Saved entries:
+---+

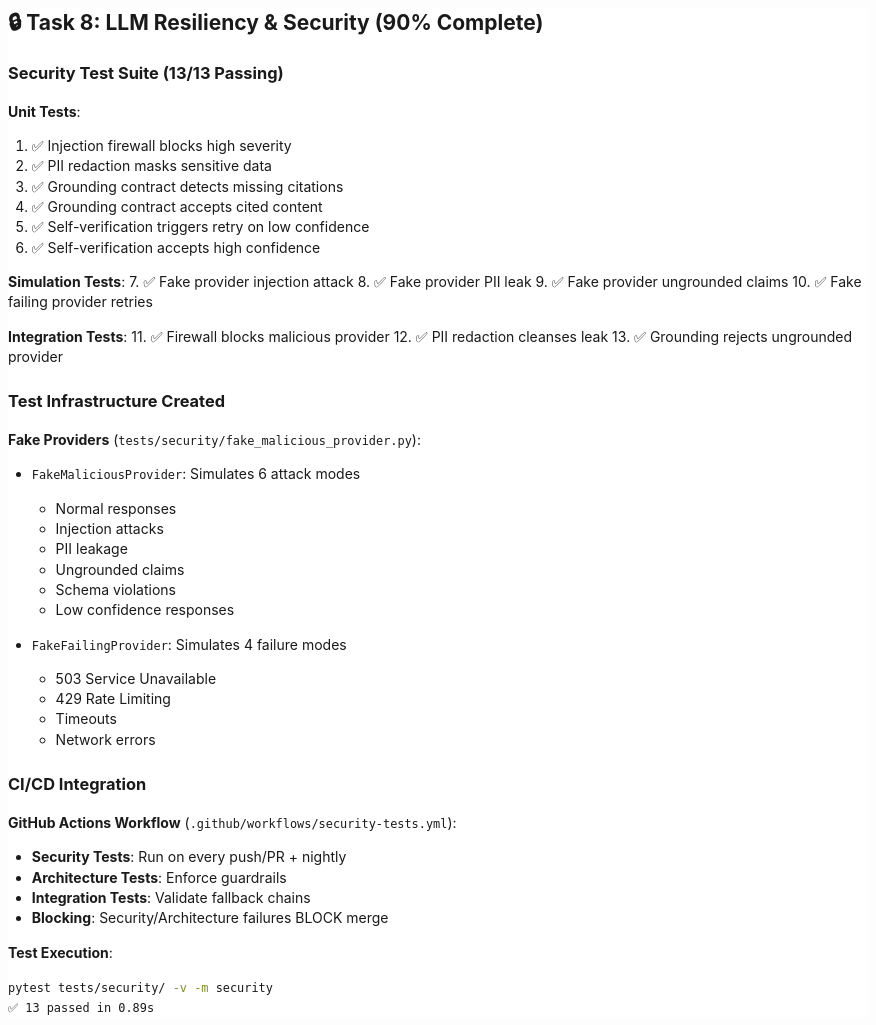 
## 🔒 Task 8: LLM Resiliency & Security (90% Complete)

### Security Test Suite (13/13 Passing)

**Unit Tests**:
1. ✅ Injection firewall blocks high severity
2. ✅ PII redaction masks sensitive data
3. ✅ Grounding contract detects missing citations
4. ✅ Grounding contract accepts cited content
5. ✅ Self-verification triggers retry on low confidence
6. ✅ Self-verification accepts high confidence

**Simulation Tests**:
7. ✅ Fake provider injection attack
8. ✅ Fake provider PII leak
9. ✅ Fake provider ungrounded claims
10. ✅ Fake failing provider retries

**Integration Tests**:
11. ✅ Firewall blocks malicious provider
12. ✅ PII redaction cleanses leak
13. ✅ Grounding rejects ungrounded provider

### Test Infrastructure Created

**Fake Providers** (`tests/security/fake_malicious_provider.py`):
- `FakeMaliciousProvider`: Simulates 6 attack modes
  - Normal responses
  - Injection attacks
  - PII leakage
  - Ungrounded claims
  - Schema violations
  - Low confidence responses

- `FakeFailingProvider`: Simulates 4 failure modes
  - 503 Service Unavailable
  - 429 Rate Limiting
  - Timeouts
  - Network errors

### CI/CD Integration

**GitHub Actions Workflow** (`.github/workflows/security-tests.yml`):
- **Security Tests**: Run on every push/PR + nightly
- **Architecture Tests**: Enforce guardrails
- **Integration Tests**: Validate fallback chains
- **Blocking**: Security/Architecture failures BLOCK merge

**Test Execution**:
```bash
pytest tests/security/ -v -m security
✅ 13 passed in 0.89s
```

+---+

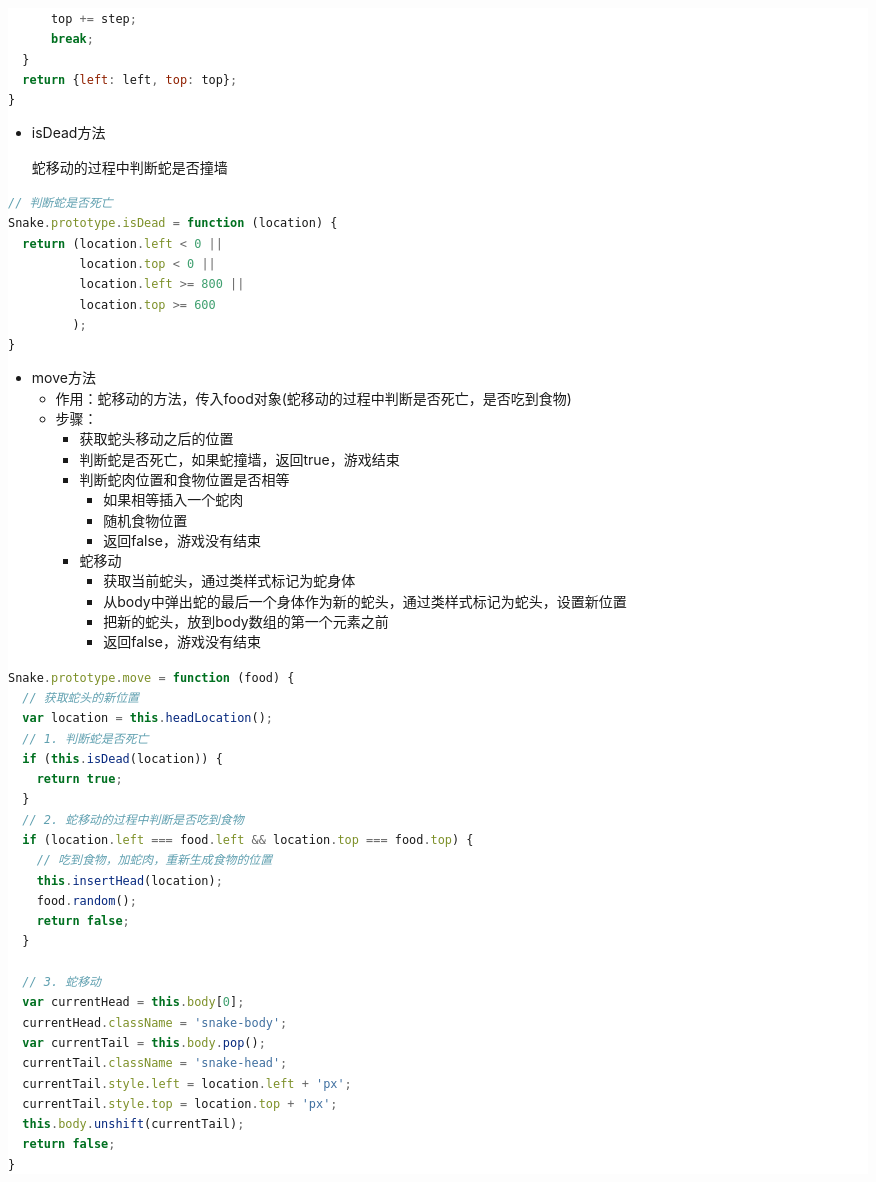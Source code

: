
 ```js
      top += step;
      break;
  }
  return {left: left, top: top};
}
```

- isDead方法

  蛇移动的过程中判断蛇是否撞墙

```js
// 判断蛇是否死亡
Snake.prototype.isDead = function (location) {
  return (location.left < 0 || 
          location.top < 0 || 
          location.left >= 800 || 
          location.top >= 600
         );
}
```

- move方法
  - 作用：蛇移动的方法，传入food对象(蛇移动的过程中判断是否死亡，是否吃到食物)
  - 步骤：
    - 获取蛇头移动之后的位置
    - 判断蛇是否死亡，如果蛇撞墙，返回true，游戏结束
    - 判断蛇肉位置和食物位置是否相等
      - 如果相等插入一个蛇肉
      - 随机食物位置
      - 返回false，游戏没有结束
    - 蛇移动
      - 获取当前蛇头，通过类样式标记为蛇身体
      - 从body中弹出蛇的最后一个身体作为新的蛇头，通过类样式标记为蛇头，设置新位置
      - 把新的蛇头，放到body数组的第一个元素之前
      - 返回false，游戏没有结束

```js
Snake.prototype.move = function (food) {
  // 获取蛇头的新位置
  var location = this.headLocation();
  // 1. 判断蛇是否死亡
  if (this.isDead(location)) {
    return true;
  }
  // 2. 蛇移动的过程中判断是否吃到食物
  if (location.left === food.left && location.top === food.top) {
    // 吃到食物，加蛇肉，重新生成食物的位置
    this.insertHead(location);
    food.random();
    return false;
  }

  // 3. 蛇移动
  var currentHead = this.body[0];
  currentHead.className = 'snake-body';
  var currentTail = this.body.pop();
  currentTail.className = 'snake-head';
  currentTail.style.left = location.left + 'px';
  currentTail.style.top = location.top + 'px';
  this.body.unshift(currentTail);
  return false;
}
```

+---+

• _EXERCISE BRIEF_
Whenever the string "currentHead" turns up in a line of the data, copy that line.

• _SOLUTION_
  var currentHead = this.body[0];
  currentHead.className = 'snake-body';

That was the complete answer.